Trump-endorsed election denier Tim Michels wins Wisconsin GOP governor primary
Republican gubernatorial nominee Tim Michels faces incumbent Democratic Gov. Tony Evers in November.

Tim Michels, a construction company owner endorsed by former President Donald Trump, won the Wisconsin Republican Party primary for governor on Tuesday night. The close race pitted Lt. Gov. Rebecca Kleefisch, who was backed by former Vice President Mike Pence and former Wisconsin Gov. Scott Walker, against Michels, who ran as a self-proclaimed conservative outsider, and three other Republican candidates.
Michels will face incumbent Democratic Gov. Tony Evers in the general election in November.
Michels pledged during the primary that he would consider signing potential legislation that would decertify President Joe Biden’s win in the 2020 election, a continuing fixation of Trump and his supporters, who insist the election was stolen from Trump. Kleefisch also said that the election was stolen, but was unwilling to say she supported decertification.
In his acceptance speech, the Republican nominee compared himself to Trump, saying that Trump’s endorsement was “a tremendous validation of our meteoric rise in this campaign. He knows that we need to have new leadership in Madison, and he sees a lot of similarities. He didn’t have to run for president, I don’t have to run for governor. He wanted to drain the swamp, we found out it’s a really big swamp, and I know that Madison needs firm executive leadership, and that’s what I’m going to do as governor.”
After the race was called for Michels, Kleefisch conceded and urged her supporters to rally around her opponent: “I urge you all to stay in the fight, because the fight now is truly against Tony Evers, and the liberals who want to take away our way of life.”
Evers, who ran unopposed, has raised $10 million this year, a state fundraising record, according to the most recent campaign financial filings.
The Cook Political Report calls the race a toss-up, and Michels has the money to run a strong general election effort: Michels gave his primary campaign $12 million, and the Republican Governors Association says it will spend at least $6.2 million to unseat Evers.
A Michels victory would hand Republicans full control over the Legislature. The party holds 61 of the 99 seats in the Assembly, which is gerrymandered to such an extent that it is practically impossible for Democrats to gain a majority; it also holds a 4-3 majority on the state Supreme Court.
Evers has regularly vetoed bills passed by Republicans in the Legislature, including legislation that would have loosened gun safety laws, made it harder to vote, and cut unemployment insurance and Medicaid.
Michels told an interviewer that Wisconsin’s law banning abortion without exceptions in cases of rape or incest, on the books since 1849, is “an exact mirror” of his own views, and insisted that science has “proven” that women who have abortions “carry that emotional baggage” for the rest of their lives.
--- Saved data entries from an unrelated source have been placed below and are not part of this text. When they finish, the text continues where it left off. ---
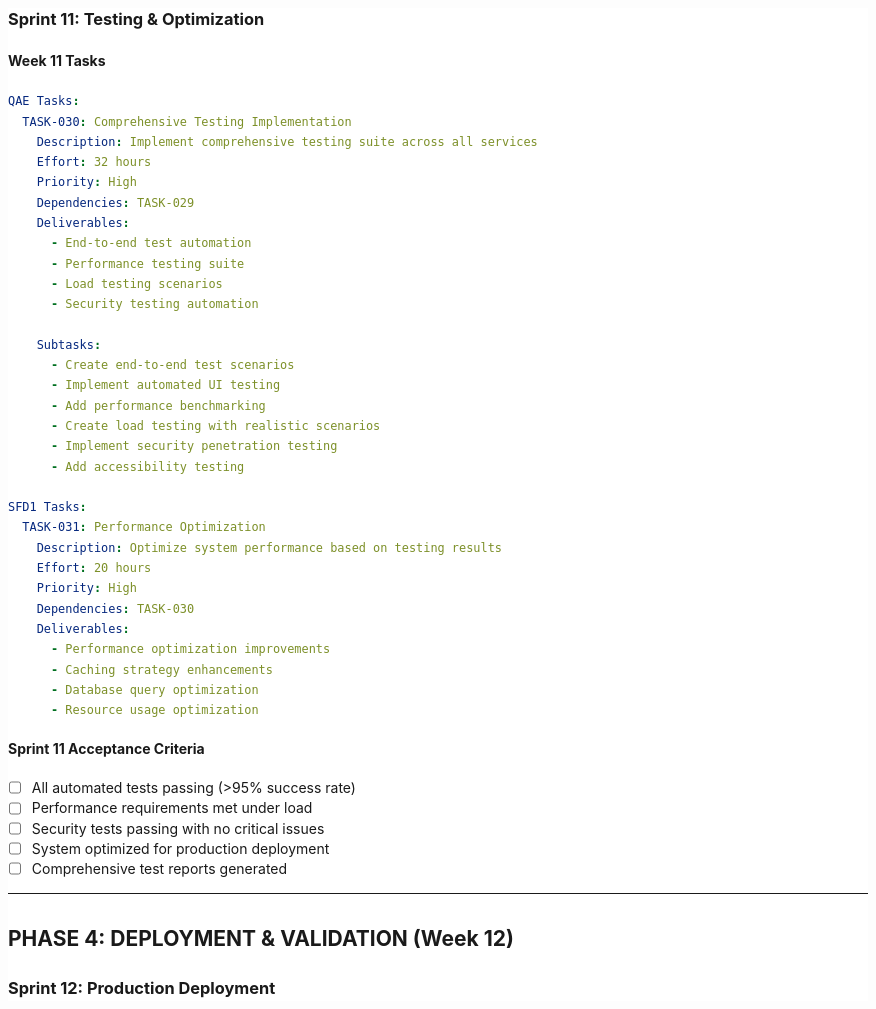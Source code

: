 
### Sprint 11: Testing & Optimization

#### Week 11 Tasks
```yaml
QAE Tasks:
  TASK-030: Comprehensive Testing Implementation
    Description: Implement comprehensive testing suite across all services
    Effort: 32 hours
    Priority: High
    Dependencies: TASK-029
    Deliverables:
      - End-to-end test automation
      - Performance testing suite
      - Load testing scenarios
      - Security testing automation
    
    Subtasks:
      - Create end-to-end test scenarios
      - Implement automated UI testing
      - Add performance benchmarking
      - Create load testing with realistic scenarios
      - Implement security penetration testing
      - Add accessibility testing

SFD1 Tasks:
  TASK-031: Performance Optimization
    Description: Optimize system performance based on testing results
    Effort: 20 hours
    Priority: High
    Dependencies: TASK-030
    Deliverables:
      - Performance optimization improvements
      - Caching strategy enhancements
      - Database query optimization
      - Resource usage optimization
```

#### Sprint 11 Acceptance Criteria
- [ ] All automated tests passing (>95% success rate)
- [ ] Performance requirements met under load
- [ ] Security tests passing with no critical issues
- [ ] System optimized for production deployment
- [ ] Comprehensive test reports generated

---

## PHASE 4: DEPLOYMENT & VALIDATION (Week 12)

### Sprint 12: Production Deployment
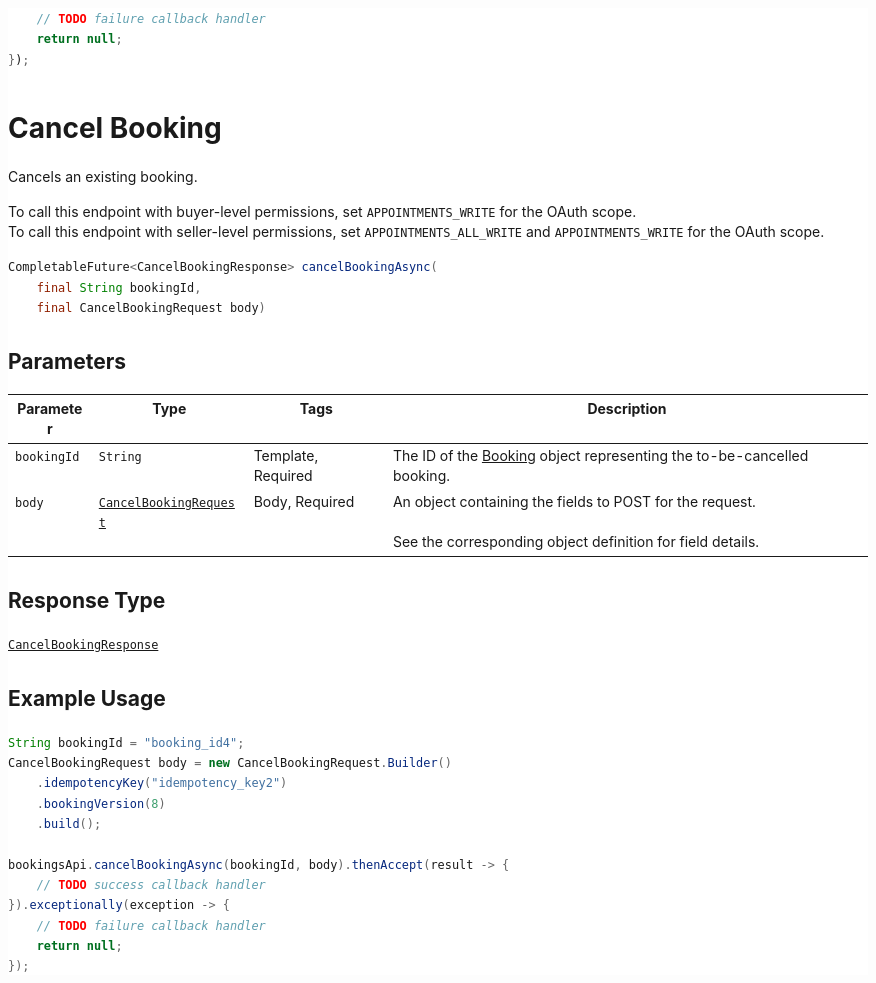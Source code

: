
```java
    // TODO failure callback handler
    return null;
});
```


# Cancel Booking

Cancels an existing booking.

To call this endpoint with buyer-level permissions, set `APPOINTMENTS_WRITE` for the OAuth scope.  
To call this endpoint with seller-level permissions, set `APPOINTMENTS_ALL_WRITE` and `APPOINTMENTS_WRITE` for the OAuth scope.

```java
CompletableFuture<CancelBookingResponse> cancelBookingAsync(
    final String bookingId,
    final CancelBookingRequest body)
```

## Parameters

| Parameter | Type | Tags | Description |
|  --- | --- | --- | --- |
| `bookingId` | `String` | Template, Required | The ID of the [Booking](/doc/models/booking.md) object representing the to-be-cancelled booking. |
| `body` | [`CancelBookingRequest`](/doc/models/cancel-booking-request.md) | Body, Required | An object containing the fields to POST for the request.<br><br>See the corresponding object definition for field details. |

## Response Type

[`CancelBookingResponse`](/doc/models/cancel-booking-response.md)

## Example Usage

```java
String bookingId = "booking_id4";
CancelBookingRequest body = new CancelBookingRequest.Builder()
    .idempotencyKey("idempotency_key2")
    .bookingVersion(8)
    .build();

bookingsApi.cancelBookingAsync(bookingId, body).thenAccept(result -> {
    // TODO success callback handler
}).exceptionally(exception -> {
    // TODO failure callback handler
    return null;
});
```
He says he supports so-called the “right to work” anti-union law, passed in Wisconsin under Walker, that prohibits requiring non-union workers to pay dues to unions that represent their workplaces.
Polling of registered voters in Wisconsin conducted by the Marquette University Law School in June found Evers leading Michels in a head-to-head race 48%-41%.
Wisconsin’s contentious gubernatorial primary reflects a pattern being repeated across the country as Trump uses his popularity with the GOP base to endorse candidates in state races who side with him on matters he cares about, namely overturning the 2020 election results.
Kari Lake in Arizona and Doug Mastriano in Pennsylvania were both endorsed by Trump, and both won their primary races against more established Republican candidates to become a Republican nominee for governor.
However, not all Trump’s endorsees pulled off a win. Adam Steen, whom Trump endorsed in his primary race against incumbent Republican Speaker of the Wisconsin Assembly Robin Vos, lost to Vos by a slim margin, winning 48.7% of the vote to Vos’ 51.3%, according to preliminary results. Vos, who had launched an investigation by the Assembly of the 2020 election results at Trump’s urging, angered Trump and his supporters when he refused to decertify the election.
Joe Zepecki, a Wisconsin-based Democratic political strategist, said that Trump’s moves between now and November could spell trouble for Michels.
“What Republicans will have to deal with is the impact Trump might have here. His handpicked candidate just won a competitive race, his long shot candidate challenging Vos came up just short, and his legal situation makes it more likely that he’ll do what every Republican strategist in the country doesn’t want him to do and say he’s running for president ahead of the midterms,” Zepecki told the American Independent Foundation. “Trump could still cause a lot of trouble for Republicans this cycle.”
Published with permission of The American Independent Foundation.